A Million Syllabi

Today I’m releasing a database of over a million syllabi gathered by my Syllabus Finder tool from 2002 to 2009. My hope is that this unique corpus will be helpful for a broad range of researchers. I’m fairly sure this is the largest collection of syllabi ever gathered, probably by several orders of magnitude.

I created the Syllabus Finder in 2002 when Google released their first API to access their search engine. The initial API included the ability to grab cached HTML from millions of web pages, which I realized could then be scanned using high-relevancy keywords to identify pages that were most likely syllabi. In addition to my lousy PHP code that got it up and running, the brilliant Simon Kornblith wrote some additional code to make it work well. The result was a tool that was quite popular (1.3 million queries) until Google deprecated their original API in 2009 in favor of (what I consider to be) a less useful API. (With the original API you could basically clone google.com, which I’m sure was not popular at the Googleplex.)
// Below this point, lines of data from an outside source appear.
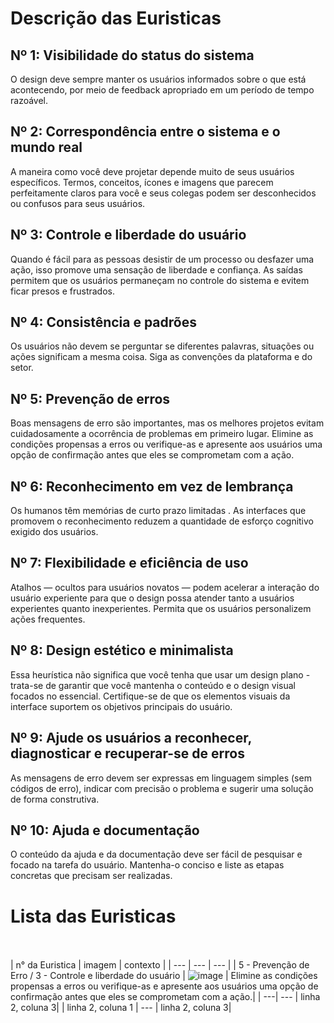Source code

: # Descrição das Euristicas

## Nº 1: Visibilidade do status do sistema
<p>O design deve sempre manter os usuários informados sobre o que está acontecendo, por meio de feedback apropriado em um período de tempo razoável.</p>
  
 ## Nº 2: Correspondência entre o sistema e o mundo real
<p>A maneira como você deve projetar depende muito de seus usuários específicos. Termos, conceitos, ícones e imagens que parecem perfeitamente claros para você e seus colegas podem ser desconhecidos ou confusos para seus usuários.</P>
  
 ## Nº 3: Controle e liberdade do usuário
 <p>Quando é fácil para as pessoas desistir de um processo ou desfazer uma ação, isso promove uma sensação de liberdade e confiança. As saídas permitem que os usuários permaneçam no controle do sistema e evitem ficar presos e frustrados.</p>
 
 ## Nº 4:  Consistência e padrões
 <p>Os usuários não devem se perguntar se diferentes palavras, situações ou ações significam a mesma coisa. Siga as convenções da plataforma e do setor.</p>
 
 ## Nº 5: Prevenção de erros
 <p>Boas mensagens de erro são importantes, mas os melhores projetos evitam cuidadosamente a ocorrência de problemas em primeiro lugar. Elimine as condições propensas a erros ou verifique-as e apresente aos usuários uma opção de confirmação antes que eles se comprometam com a ação.</p>
 
 ## Nº 6: Reconhecimento em vez de lembrança
 <p>Os humanos têm memórias de curto prazo limitadas . As interfaces que promovem o reconhecimento reduzem a quantidade de esforço cognitivo exigido dos usuários.</p>
 
 ## Nº 7: Flexibilidade e eficiência de uso
 <p>Atalhos — ocultos para usuários novatos — podem acelerar a interação do usuário experiente para que o design possa atender tanto a usuários experientes quanto inexperientes. Permita que os usuários personalizem ações frequentes.</p>
 
 ## Nº 8: Design estético e minimalista
 <p>Essa heurística não significa que você tenha que usar um design plano - trata-se de garantir que você mantenha o conteúdo e o design visual focados no essencial. Certifique-se de que os elementos visuais da interface suportem os objetivos principais do usuário.</p>
 
 ## Nº 9: Ajude os usuários a reconhecer, diagnosticar e recuperar-se de erros
 <p>As mensagens de erro devem ser expressas em linguagem simples (sem códigos de erro), indicar com precisão o problema e sugerir uma solução de forma construtiva.</p>
 
 ## Nº 10: Ajuda e documentação
 <p>O conteúdo da ajuda e da documentação deve ser fácil de pesquisar e focado na tarefa do usuário. Mantenha-o conciso e liste as etapas concretas que precisam ser realizadas.</p>
 
 # Lista das Euristicas
 <br></br>
  | n° da Euristica | imagem | contexto |
  | --- | --- | --- |
  | 5 - Prevenção de Erro / 3 - Controle e liberdade do usuário | ![image](https://github.com/VictorSantos18/Bertoti/assets/100814132/e1ee0b5f-f878-4007-b5e8-0fede8662ea0) | Elimine as condições propensas a erros ou verifique-as e apresente aos usuários uma opção de confirmação antes que eles se comprometam com a ação.|
   | ---| --- | linha 2, coluna 3|
   |  linha 2, coluna 1 | --- | linha 2, coluna 3|
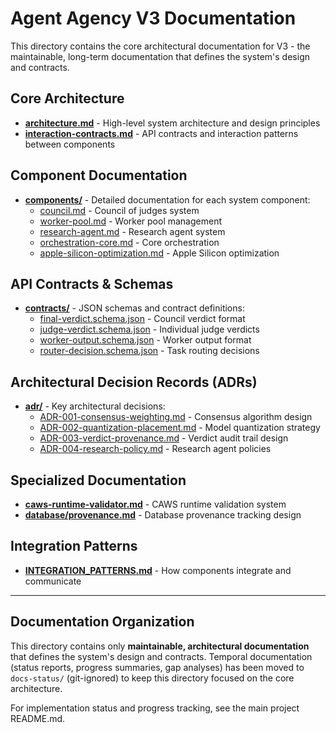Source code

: # Agent Agency V3 Documentation

This directory contains the core architectural documentation for V3 - the maintainable, long-term documentation that defines the system's design and contracts.

## Core Architecture

- **[architecture.md](./architecture.md)** - High-level system architecture and design principles
- **[interaction-contracts.md](./interaction-contracts.md)** - API contracts and interaction patterns between components

## Component Documentation

- **[components/](./components/)** - Detailed documentation for each system component:
  - [council.md](./components/council.md) - Council of judges system
  - [worker-pool.md](./components/worker-pool.md) - Worker pool management
  - [research-agent.md](./components/research-agent.md) - Research agent system
  - [orchestration-core.md](./components/orchestration-core.md) - Core orchestration
  - [apple-silicon-optimization.md](./components/apple-silicon-optimization.md) - Apple Silicon optimization

## API Contracts & Schemas

- **[contracts/](./contracts/)** - JSON schemas and contract definitions:
  - [final-verdict.schema.json](./contracts/final-verdict.schema.json) - Council verdict format
  - [judge-verdict.schema.json](./contracts/judge-verdict.schema.json) - Individual judge verdicts
  - [worker-output.schema.json](./contracts/worker-output.schema.json) - Worker output format
  - [router-decision.schema.json](./contracts/router-decision.schema.json) - Task routing decisions

## Architectural Decision Records (ADRs)

- **[adr/](./adr/)** - Key architectural decisions:
  - [ADR-001-consensus-weighting.md](./adr/ADR-001-consensus-weighting.md) - Consensus algorithm design
  - [ADR-002-quantization-placement.md](./adr/ADR-002-quantization-placement.md) - Model quantization strategy
  - [ADR-003-verdict-provenance.md](./adr/ADR-003-verdict-provenance.md) - Verdict audit trail design
  - [ADR-004-research-policy.md](./adr/ADR-004-research-policy.md) - Research agent policies

## Specialized Documentation

- **[caws-runtime-validator.md](./caws-runtime-validator.md)** - CAWS runtime validation system
- **[database/provenance.md](./database/provenance.md)** - Database provenance tracking design

## Integration Patterns

- **[INTEGRATION_PATTERNS.md](./INTEGRATION_PATTERNS.md)** - How components integrate and communicate

---

## Documentation Organization

This directory contains only **maintainable, architectural documentation** that defines the system's design and contracts. Temporal documentation (status reports, progress summaries, gap analyses) has been moved to `docs-status/` (git-ignored) to keep this directory focused on the core architecture.

For implementation status and progress tracking, see the main project README.md.
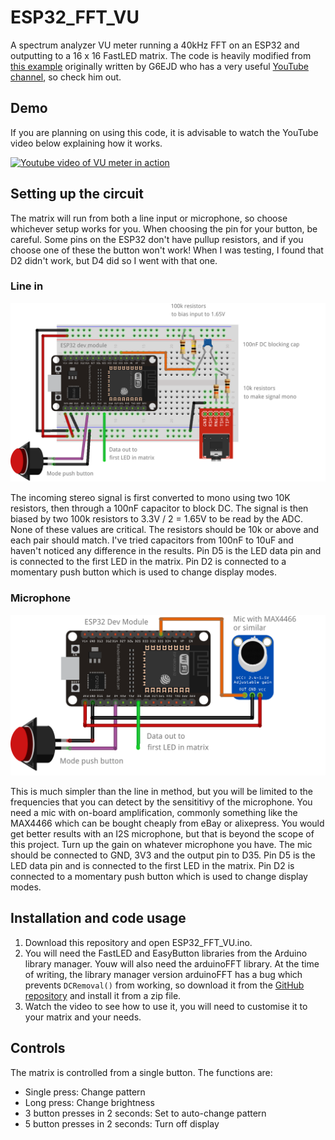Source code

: # ESP32_FFT_VU
A spectrum analyzer VU meter running a 40kHz FFT on an ESP32 and outputting to a 16 x 16 FastLED matrix. The code is heavily modified from [this example](https://github.com/G6EJD/ESP32-8266-Audio-Spectrum-Display/blob/master/ESP32_Spectrum_Display_02.ino) originally written by G6EJD who has a very useful [YouTube channel](https://www.youtube.com/user/G6EJD/videos), so check him out.
## Demo
If you are planning on using this code, it is advisable to watch the YouTube video below explaining how it works.

[![Youtube video of VU meter in action](http://img.youtube.com/vi/Mgh2WblO5_c/0.jpg)](https://www.youtube.com/watch?v=Mgh2WblO5_c)

## Setting up the circuit
The matrix will run from both a line input or microphone, so choose whichever setup works for you. When choosing the pin for your button, be careful. Some pins on the ESP32 don't have pullup resistors, and if you choose one of these the button won't work! When I was testing, I found that D2 didn't work, but D4 did so I went with that one.

### Line in
![Circuit for using a line in](Linein_bb.png)

The incoming stereo signal is first converted to mono using two 10K resistors, then through a 100nF capacitor to block DC. The signal is then biased by two 100k resistors to 3.3V / 2 = 1.65V to be read by the ADC. None of these values are critical. The resistors should be 10k or above and each pair should match. I've tried capacitors from 100nF to 10uF and haven't noticed any difference in the results. Pin D5 is the LED data pin and is connected to the first LED in the matrix. Pin D2 is connected to a momentary push button which is used to change display modes.

### Microphone
![Circuit for using a microphone](Microphone_bb.png)

This is much simpler than the line in method, but you will be limited to the frequencies that you can detect by the sensititivy of the microphone. You need a mic with on-board amplification, commonly something like the MAX4466 which can be bought cheaply from eBay or alixepress. You would get better results with an I2S microphone, but that is beyond the scope of this project. Turn up the gain on whatever microphone you have. The mic should be connected to GND, 3V3 and the output pin to D35. Pin D5 is the LED data pin and is connected to the first LED in the matrix. Pin D2 is connected to a momentary push button which is used to change display modes.

## Installation and code usage
1. Download this repository and open ESP32_FFT_VU.ino.
2. You will need the FastLED and EasyButton libraries from the Arduino library manager. Youw will also need the arduinoFFT library. At the time of writing, the library manager version arduinoFFT has a bug which prevents `DCRemoval()` from working, so download it from the [GitHub repository](https://github.com/kosme/arduinoFFT) and install it from a zip file.
3. Watch the video to see how to use it, you will need to customise it to your matrix and your needs.

## Controls
The matrix is controlled from a single button. The functions are:
- Single press: Change pattern
- Long press: Change brightness
- 3 button presses in 2 seconds: Set to auto-change pattern
- 5 button presses in 2 seconds: Turn off display
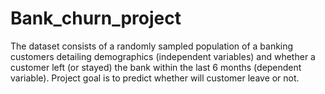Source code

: # Bank_churn_project
The dataset consists of a randomly sampled population of a banking customers detailing demographics (independent variables) and whether a customer left (or stayed) the bank within the last 6 months (dependent variable). Project goal is to predict whether will customer leave or not.
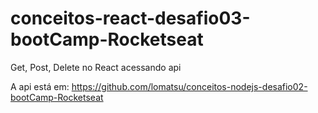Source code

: # conceitos-react-desafio03-bootCamp-Rocketseat
Get, Post, Delete no React acessando api

A api está em: https://github.com/lomatsu/conceitos-nodejs-desafio02-bootCamp-Rocketseat
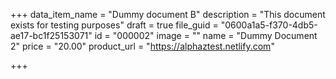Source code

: +++
data_item_name = "Dummy document B"
description = "This document exists for testing purposes"
draft = true
file_guid = "0600a1a5-f370-4db5-ae17-bc1f25153071"
id = "000002"
image = ""
name = "Dummy Document 2"
price = "20.00"
product_url = "https://alphaztest.netlify.com"

+++
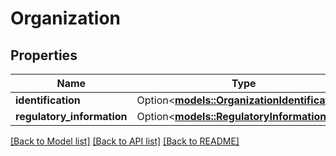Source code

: # Organization

## Properties

Name | Type | Description | Notes
------------ | ------------- | ------------- | -------------
**identification** | Option<[**models::OrganizationIdentification**](OrganizationIdentification.md)> |  | [optional]
**regulatory_information** | Option<[**models::RegulatoryInformation**](RegulatoryInformation.md)> |  | [optional]

[[Back to Model list]](../README.md#documentation-for-models) [[Back to API list]](../README.md#documentation-for-api-endpoints) [[Back to README]](../README.md)


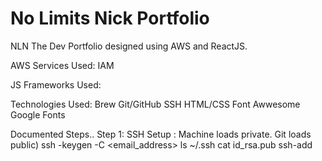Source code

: # No Limits Nick Portfolio
NLN The Dev
Portfolio designed using AWS and ReactJS.

AWS Services Used:
IAM

JS Frameworks Used:


Technologies Used:
Brew	Git/GitHub	SSH
HTML/CSS	Font Awwesome	Google Fonts

Documented Steps..
Step 1: SSH Setup : Machine loads private. Git loads public)
ssh -keygen -C <email_address>
ls ~/.ssh
cat id_rsa.pub
ssh-add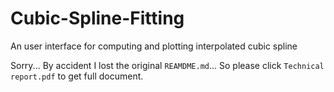 # Cubic-Spline-Fitting
An user interface for computing and plotting interpolated cubic spline

Sorry... By accident I lost the original `REAMDME.md`... So please click `Technical report.pdf` to get full document.
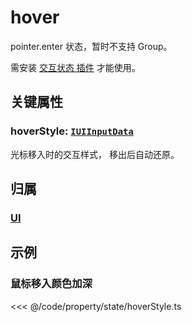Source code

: <script setup>
import Case from '/component/Case.vue'
</script>

# hover

pointer.enter 状态，暂时不支持 Group。

需安装 [交互状态 插件](/plugin/in/state/index.md) 才能使用。

## 关键属性

### hoverStyle: [`IUIInputData`](/api/interfaces/IUIInputData.md)

光标移入时的交互样式， 移出后自动还原。

## 归属

### [UI](/reference/display/UI.md#交互状态)

## 示例

<case name="HoverStyle" index=0 editor=false></case>

### 鼠标移入颜色加深

<<< @/code/property/state/hoverStyle.ts
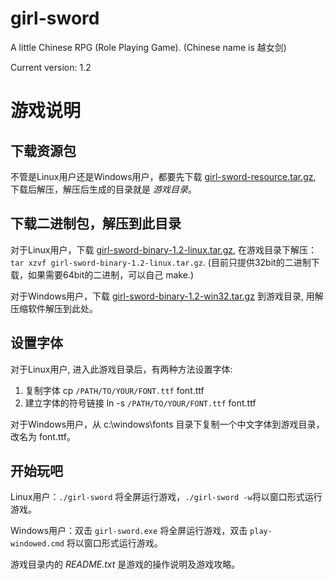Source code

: girl-sword
==========

A little Chinese RPG (Role Playing Game). (Chinese name is 越女剑)

Current version: 1.2


# 游戏说明 #

## 下载资源包 ##

不管是Linux用户还是Windows用户，都要先下载
[girl-sword-resource.tar.gz](https://github.com/jollywing/girl-sword/blob/master/release/girl-sword-resource.tar.gz),
下载后解压，解压后生成的目录就是 *游戏目录*。

## 下载二进制包，解压到此目录 ##

对于Linux用户，下载
[girl-sword-binary-1.2-linux.tar.gz](https://github.com/jollywing/girl-sword/blob/master/release/girl-sword-binary-1.2-linux.tar.gz),
在游戏目录下解压：`tar xzvf girl-sword-binary-1.2-linux.tar.gz`.
(目前只提供32bit的二进制下载，如果需要64bit的二进制，可以自己 make.)

对于Windows用户，下载
[girl-sword-binary-1.2-win32.tar.gz](https://github.com/jollywing/girl-sword/blob/master/release/girl-sword-binary-1.2-win32.tar.gz)
到游戏目录, 用解压缩软件解压到此处。

## 设置字体 ##

对于Linux用户, 进入此游戏目录后，有两种方法设置字体:

1. 复制字体 cp `/PATH/TO/YOUR/FONT.ttf` font.ttf
2. 建立字体的符号链接 ln -s `/PATH/TO/YOUR/FONT.ttf` font.ttf

对于Windows用户，从 c:\windows\fonts 目录下复制一个中文字体到游戏目录，改名为 font.ttf。

## 开始玩吧 ##

Linux用户：`./girl-sword` 将全屏运行游戏，`./girl-sword -w`将以窗口形式运行游戏。

Windows用户：双击 `girl-sword.exe` 将全屏运行游戏，双击 `play-windowed.cmd` 将以窗口形式运行游戏。

游戏目录内的 *README.txt* 是游戏的操作说明及游戏攻略。



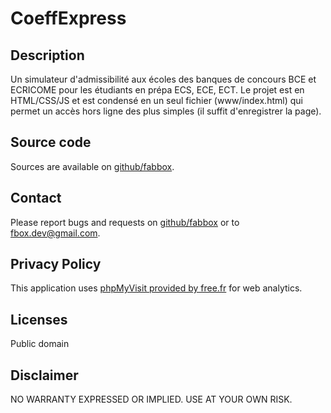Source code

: CoeffExpress
============

Description
-----------
Un simulateur d'admissibilité aux écoles des banques de concours BCE et
ECRICOME pour les étudiants en prépa ECS, ECE, ECT. 
Le projet est en HTML/CSS/JS et est condensé en un seul fichier
(www/index.html) qui permet un accès hors ligne des plus simples (il suffit
d'enregistrer la page).


Source code
-----------
Sources are available on [github/fabbox](https://github.com/fabbox/coeffExpress).

Contact
--------
Please report bugs and requests on
[github/fabbox](https://github.com/fabbox/coeffExpress) or to
<fbox.dev@gmail.com>.

Privacy Policy
--------------

This application uses [phpMyVisit provided by free.fr](http://st.free.fr/) for web analytics.

Licenses
--------

Public domain

Disclaimer
----------
NO WARRANTY EXPRESSED OR IMPLIED. USE AT YOUR OWN RISK.
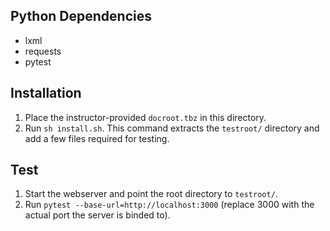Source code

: ## Python Dependencies

* lxml
* requests
* pytest

## Installation

1. Place the instructor-provided `docroot.tbz` in this directory.
2. Run `sh install.sh`. This command extracts the `testroot/` directory and add a few files required for testing.

## Test

1. Start the webserver and point the root directory to `testroot/`.
2. Run `pytest --base-url=http://localhost:3000` (replace 3000 with the actual port the server is binded to).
If you are interested in the kind of research that can be done on these syllabi, please read my Journal of American History article “By the Book: Assessing the Place of Textbooks in U.S. Survey Courses.” For that article I used regular expressions to pull book titles out of a thousand American history surveys to see how textbooks and other works are used by instructors. Some hidden elements emerged. I’m excited to see what creative ideas other scholars and researchers come up with for this large database.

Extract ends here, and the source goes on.